===== EXERCISE DATA =====

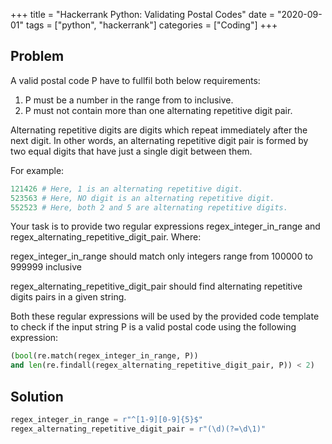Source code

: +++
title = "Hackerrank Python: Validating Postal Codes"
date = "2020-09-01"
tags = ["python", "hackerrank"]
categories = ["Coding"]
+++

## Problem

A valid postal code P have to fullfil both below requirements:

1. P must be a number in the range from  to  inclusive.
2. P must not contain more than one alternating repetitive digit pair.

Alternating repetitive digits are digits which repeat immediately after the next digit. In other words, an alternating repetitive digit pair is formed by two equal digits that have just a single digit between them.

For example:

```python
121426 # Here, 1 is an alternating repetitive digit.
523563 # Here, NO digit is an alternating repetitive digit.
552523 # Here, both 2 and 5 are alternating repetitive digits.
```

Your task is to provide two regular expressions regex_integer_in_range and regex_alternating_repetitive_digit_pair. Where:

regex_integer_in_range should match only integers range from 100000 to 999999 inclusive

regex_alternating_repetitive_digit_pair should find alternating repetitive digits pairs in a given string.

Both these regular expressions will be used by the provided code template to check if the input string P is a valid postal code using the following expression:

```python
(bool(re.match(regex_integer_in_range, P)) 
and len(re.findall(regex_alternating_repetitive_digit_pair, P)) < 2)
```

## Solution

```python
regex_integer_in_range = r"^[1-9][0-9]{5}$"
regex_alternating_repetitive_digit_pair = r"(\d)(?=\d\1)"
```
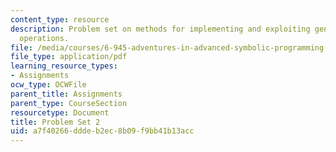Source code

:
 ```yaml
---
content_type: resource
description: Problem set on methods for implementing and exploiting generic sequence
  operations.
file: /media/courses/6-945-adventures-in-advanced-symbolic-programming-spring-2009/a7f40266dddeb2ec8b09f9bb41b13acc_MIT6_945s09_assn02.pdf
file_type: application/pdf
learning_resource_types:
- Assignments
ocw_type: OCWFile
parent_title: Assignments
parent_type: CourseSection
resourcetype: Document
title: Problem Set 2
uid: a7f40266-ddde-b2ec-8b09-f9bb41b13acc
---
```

=====

[PROBLEM DESCRIPTION] Gather each line of the records holding the string "inclusive".

[RESPONSE]
1. P must be a number in the range from  to  inclusive.
regex_integer_in_range should match only integers range from 100000 to 999999 inclusive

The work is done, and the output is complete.